Storia della Stazione Termini nel cinema
A soli 500 metri da Hotel Alpi si trova quello che per molti aspetti è il cuore pulsate di Roma: la Stazione Termini. Uno snodo attraversato quotidianamente da 500 mila cittadini e turisti, quindi da circa 150 milioni di persone all’anno, i cui lavori di costruzione iniziarono quando la città era ancora la capitale dello Stato Pontificio. Un’opera monumentale (oltre 225 mila mq) costruita in diverse fasi, la cui versione definitiva fu inaugurata nel 1950.
Termini non è solo il cuore dei trasporti di Roma, ne è anche un simbolo culturale e ben presto fu adottata dal cinema, italiano e internazionale. Cinecittà (inaugurata pochi anni prima della stazione, nel 1937) ha spesso ambientato film in quel luogo concreto e magico allo stesso tempo, fatto di acciaio e di emozioni, di incontri e di addii, di destini che s’incrociano e di strade che si separano. Il legame tra la settima arte e la ferrovia è sempre stato saldo: uno dei primi corti girati e proiettati dai Fratelli Lumière fu quello di un treno in movimento, dal poco fantasioso titolo “L’arrivo di un treno alla stazione di La Ciotat” (1896). E anzi fu proprio questo corto a colpire con maggior forza l’immaginazione del pubblico dell’epoca (al punto che secondo la leggenda gli spettatori presenti, temendo che il treno fosse in qualche modo reale, si diedero alla fuga), iniziando a creare quel legame tra cinema e ferrovia che nel corso dei decenni si sarebbe via via rafforzato.

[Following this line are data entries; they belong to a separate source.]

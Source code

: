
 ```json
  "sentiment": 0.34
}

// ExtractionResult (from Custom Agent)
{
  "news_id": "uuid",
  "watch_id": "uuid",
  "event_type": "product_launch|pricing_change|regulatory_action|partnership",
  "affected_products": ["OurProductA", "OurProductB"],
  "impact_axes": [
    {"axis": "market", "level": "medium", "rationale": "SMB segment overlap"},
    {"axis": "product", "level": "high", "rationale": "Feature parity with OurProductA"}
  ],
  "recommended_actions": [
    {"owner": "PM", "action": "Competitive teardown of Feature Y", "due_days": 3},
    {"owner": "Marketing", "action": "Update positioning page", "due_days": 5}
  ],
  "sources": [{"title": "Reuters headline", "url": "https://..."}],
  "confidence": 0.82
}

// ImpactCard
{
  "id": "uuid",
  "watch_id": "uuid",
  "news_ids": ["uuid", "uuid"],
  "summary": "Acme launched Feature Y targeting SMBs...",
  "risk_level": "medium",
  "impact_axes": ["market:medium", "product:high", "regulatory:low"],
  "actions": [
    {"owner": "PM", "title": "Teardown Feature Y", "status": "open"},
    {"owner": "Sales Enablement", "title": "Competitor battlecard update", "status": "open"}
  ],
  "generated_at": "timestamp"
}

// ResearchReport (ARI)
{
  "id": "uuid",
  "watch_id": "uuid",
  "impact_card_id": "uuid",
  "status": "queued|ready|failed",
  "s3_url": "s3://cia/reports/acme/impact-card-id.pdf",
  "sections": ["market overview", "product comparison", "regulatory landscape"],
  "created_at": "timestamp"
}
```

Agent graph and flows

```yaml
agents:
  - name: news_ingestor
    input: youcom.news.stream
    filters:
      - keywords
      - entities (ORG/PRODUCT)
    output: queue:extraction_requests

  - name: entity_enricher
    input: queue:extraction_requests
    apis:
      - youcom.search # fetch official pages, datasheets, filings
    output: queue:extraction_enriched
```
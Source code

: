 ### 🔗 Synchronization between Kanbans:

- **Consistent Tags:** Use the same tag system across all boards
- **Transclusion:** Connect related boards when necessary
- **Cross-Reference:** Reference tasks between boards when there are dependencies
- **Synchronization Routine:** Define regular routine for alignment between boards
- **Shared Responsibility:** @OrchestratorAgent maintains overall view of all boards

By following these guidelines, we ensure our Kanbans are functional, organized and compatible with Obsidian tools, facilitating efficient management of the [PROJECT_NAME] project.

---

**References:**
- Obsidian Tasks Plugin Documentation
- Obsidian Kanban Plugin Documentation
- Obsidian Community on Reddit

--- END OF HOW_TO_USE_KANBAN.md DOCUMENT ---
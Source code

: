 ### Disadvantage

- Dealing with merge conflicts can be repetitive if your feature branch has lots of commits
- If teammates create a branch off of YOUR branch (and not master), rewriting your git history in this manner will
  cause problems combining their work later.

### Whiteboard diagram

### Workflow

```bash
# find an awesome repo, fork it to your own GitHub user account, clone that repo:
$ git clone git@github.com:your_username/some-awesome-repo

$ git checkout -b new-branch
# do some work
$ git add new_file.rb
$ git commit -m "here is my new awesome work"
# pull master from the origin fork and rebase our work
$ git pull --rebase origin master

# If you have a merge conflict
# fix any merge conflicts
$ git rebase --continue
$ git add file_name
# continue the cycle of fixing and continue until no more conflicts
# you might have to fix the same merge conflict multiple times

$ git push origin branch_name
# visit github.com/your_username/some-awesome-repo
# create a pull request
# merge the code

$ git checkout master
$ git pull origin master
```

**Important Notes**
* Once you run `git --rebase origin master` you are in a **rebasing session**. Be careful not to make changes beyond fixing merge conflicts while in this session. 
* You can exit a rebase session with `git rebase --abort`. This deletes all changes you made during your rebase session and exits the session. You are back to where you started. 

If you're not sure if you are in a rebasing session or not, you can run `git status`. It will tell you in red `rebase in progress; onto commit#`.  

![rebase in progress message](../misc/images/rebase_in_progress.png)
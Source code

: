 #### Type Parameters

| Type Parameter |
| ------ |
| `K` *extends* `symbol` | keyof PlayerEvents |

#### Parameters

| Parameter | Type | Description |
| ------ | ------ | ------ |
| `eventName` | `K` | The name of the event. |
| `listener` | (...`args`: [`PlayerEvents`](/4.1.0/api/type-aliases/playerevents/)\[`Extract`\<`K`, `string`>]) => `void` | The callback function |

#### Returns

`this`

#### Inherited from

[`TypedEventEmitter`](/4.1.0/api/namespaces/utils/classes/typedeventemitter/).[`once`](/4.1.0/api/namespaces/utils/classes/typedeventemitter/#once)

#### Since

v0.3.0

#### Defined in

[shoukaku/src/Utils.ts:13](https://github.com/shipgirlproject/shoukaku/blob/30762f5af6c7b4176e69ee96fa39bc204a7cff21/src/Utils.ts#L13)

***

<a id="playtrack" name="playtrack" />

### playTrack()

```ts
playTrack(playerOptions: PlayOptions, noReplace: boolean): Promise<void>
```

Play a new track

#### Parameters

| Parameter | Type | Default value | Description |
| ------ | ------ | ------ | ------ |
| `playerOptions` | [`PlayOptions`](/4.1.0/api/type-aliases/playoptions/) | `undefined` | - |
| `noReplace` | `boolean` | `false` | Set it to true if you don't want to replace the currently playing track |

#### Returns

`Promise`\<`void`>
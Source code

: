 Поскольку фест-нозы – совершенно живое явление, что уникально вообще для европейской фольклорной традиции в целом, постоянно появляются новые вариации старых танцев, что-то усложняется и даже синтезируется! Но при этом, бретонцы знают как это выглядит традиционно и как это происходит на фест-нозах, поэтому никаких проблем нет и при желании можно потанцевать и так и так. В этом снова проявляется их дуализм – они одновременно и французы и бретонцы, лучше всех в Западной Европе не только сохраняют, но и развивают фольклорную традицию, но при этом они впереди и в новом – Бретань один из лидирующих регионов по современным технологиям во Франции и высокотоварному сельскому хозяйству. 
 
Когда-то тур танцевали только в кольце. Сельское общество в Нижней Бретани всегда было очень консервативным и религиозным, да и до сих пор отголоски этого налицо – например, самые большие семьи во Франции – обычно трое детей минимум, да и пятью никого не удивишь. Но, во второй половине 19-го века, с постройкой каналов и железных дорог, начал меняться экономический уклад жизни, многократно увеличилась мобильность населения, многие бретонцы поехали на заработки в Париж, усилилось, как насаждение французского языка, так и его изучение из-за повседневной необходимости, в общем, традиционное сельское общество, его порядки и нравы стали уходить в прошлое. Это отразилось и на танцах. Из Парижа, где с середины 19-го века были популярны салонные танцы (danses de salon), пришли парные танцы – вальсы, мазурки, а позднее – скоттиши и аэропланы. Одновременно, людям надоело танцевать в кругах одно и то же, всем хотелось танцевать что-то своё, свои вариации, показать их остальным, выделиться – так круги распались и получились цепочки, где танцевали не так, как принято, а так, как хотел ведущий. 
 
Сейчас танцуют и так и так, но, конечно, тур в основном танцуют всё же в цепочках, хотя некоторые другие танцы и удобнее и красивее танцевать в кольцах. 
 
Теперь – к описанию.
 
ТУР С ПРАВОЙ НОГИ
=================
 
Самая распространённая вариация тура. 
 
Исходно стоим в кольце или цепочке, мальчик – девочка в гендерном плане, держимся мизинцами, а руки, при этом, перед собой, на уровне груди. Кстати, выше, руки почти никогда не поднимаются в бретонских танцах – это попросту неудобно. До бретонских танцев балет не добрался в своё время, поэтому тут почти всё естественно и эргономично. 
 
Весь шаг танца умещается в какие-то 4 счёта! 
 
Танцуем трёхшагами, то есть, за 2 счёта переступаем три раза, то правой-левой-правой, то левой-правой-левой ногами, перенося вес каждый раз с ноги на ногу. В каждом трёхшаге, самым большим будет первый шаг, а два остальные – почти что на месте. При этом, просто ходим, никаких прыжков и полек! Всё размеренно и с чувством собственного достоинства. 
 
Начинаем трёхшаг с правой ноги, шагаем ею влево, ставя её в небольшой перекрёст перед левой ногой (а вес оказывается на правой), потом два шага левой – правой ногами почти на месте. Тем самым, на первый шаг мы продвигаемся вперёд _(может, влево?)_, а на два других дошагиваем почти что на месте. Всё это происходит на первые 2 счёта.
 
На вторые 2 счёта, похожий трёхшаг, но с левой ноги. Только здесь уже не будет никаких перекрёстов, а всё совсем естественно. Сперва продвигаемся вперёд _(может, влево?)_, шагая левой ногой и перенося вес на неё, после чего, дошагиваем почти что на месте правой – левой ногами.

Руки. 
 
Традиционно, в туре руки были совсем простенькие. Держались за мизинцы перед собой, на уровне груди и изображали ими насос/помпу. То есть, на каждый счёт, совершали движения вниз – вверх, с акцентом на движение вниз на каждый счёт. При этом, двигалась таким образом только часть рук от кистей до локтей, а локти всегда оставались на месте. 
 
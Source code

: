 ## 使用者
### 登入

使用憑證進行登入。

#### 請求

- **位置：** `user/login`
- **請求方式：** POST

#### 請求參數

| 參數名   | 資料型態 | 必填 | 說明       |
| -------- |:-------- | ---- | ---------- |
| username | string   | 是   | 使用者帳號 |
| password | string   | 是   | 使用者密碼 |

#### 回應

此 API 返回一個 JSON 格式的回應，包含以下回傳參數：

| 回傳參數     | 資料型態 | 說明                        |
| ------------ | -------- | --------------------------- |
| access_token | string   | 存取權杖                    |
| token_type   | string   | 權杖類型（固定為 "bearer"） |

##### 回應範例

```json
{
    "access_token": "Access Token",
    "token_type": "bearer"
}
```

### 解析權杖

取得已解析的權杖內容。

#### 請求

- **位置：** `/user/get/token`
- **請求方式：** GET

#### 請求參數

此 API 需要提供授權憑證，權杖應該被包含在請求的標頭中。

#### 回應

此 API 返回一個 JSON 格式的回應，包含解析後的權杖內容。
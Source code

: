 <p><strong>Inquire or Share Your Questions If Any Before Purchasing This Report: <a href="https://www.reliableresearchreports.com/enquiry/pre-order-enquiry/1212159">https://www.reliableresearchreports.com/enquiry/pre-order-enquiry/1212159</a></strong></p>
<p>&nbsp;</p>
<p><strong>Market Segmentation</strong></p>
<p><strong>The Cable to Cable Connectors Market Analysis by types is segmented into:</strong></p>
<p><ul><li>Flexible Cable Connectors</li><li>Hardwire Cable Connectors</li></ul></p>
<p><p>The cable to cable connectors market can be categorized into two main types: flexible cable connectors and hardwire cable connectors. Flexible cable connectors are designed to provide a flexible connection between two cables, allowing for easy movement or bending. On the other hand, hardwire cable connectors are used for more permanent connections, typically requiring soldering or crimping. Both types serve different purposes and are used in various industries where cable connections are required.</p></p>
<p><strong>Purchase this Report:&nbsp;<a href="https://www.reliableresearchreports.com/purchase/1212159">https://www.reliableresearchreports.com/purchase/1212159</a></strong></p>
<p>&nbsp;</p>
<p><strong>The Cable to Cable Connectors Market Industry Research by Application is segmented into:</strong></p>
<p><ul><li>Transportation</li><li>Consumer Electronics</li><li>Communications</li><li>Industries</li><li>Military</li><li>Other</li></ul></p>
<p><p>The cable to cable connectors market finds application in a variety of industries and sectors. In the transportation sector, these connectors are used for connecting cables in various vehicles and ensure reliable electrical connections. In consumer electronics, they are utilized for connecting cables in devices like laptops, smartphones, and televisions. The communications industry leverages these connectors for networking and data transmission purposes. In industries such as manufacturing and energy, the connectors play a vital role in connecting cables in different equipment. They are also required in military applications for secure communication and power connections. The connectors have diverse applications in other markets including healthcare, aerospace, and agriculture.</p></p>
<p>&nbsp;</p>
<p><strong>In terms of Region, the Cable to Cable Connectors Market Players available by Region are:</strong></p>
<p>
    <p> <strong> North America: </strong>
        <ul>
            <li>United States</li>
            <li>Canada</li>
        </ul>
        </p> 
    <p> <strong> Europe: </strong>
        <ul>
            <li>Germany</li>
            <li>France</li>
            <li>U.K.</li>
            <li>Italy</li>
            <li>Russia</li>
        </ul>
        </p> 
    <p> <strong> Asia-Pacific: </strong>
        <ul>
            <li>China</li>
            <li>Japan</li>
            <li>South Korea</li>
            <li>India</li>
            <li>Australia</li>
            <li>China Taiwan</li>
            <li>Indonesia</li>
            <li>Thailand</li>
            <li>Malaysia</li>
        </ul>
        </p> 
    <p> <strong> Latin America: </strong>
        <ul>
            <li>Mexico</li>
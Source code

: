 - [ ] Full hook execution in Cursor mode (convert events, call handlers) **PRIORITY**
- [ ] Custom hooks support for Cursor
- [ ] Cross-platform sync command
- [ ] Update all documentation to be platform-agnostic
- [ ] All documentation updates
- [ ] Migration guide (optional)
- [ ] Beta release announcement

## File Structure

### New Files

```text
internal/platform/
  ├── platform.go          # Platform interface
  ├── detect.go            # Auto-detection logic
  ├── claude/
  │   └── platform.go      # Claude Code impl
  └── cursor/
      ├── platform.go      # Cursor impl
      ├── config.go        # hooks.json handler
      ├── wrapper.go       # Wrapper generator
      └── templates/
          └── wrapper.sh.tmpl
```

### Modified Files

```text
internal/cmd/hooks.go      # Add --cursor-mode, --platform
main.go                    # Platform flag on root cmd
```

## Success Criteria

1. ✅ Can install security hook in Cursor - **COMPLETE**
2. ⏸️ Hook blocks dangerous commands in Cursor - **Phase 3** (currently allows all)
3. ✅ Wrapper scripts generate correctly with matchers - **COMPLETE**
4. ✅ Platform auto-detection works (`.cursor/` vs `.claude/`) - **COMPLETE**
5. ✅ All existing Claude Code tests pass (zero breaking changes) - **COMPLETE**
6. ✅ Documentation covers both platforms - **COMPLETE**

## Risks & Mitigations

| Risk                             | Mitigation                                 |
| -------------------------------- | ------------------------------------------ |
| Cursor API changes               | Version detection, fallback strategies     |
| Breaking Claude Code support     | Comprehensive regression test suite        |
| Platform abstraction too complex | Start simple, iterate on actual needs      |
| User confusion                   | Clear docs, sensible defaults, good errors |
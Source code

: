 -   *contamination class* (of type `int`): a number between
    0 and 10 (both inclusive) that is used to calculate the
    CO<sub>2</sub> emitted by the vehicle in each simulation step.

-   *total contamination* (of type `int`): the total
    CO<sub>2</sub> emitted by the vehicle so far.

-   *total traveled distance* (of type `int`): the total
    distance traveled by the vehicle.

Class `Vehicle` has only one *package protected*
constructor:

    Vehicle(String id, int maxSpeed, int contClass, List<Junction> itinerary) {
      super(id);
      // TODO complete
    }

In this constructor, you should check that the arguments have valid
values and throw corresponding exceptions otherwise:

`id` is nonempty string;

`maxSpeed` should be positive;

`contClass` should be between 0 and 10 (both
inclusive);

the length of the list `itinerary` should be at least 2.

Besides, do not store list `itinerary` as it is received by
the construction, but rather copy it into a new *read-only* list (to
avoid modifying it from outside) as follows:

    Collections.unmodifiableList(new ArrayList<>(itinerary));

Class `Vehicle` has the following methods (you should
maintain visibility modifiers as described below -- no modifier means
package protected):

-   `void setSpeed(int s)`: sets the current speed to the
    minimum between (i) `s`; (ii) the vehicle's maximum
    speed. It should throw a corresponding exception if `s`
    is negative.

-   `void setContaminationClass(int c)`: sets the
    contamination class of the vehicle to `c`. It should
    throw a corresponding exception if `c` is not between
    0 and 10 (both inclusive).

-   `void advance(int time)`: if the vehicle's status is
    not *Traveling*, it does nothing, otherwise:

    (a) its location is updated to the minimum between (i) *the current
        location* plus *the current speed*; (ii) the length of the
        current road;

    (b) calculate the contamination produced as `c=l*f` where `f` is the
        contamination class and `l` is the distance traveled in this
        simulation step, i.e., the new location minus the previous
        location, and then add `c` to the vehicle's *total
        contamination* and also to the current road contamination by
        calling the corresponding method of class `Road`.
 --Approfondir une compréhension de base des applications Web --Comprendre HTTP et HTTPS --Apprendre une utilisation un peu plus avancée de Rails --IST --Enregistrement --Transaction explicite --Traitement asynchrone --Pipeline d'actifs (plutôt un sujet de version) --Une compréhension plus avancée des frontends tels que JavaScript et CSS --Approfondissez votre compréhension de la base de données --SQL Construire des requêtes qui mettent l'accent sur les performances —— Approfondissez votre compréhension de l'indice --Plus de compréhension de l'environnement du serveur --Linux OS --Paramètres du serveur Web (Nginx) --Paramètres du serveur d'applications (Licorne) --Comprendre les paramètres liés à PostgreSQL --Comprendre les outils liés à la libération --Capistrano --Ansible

Quante volte abbiamo visto in un film una scena ambientata in un treno o in una stazione?
Tre anni dopo l’inaugurazione dello snodo ferroviario il già (due volte) premio Oscar Vittorio de Sica diresse un film di produzione internazionale proprio intitolato Stazione Termini (1953). Alcuni dei maggiori successi in sala nell’Italia del dopo guerra furono film basati sulla strada ferrata: dal leggero Destinazione Piovarolo (1955) con Totò nei panni di un capostazione di provincia, al drammatico Il Ferroviere (1956) di Pietro Germi. Quest’ultimo ha avuto un rapporto molto intenso con la ferrovia: nel suo più grande successo, Divorzio all’italiana (1961), ci sono più sequenze girate sui treni (sui cui viaggia il Barone Cefalù interpretato da Mastroianni) e una delle scene più iconiche dell’intera storia del cinema italiano, quella degli schiaffi ai passeggeri in partenza tirati dagli Amici miei (1975), fu scritta proprio da lui (la sequenza fu poi girata nella Stazione di Firenze Santa Maria Novella).
Il treno e la stazione sono luoghi fondamentali del 900, il secolo in cui è nato tra le tante cose il cinema, che è la forma d’arte più rappresentativa dell’intero secolo. Tra i due non poteva non nascere un legame: in fondo entrambi sono incentrati sul concetto di viaggio, quello fisico e quello mentale: la stazione è una porta verso una destinazione cosi come la sala cinematografica si apre su un mondo nuovo.
E tutta questa storia, tutta questa cultura sono appena a 5 minuti a piedi dal nostro portone.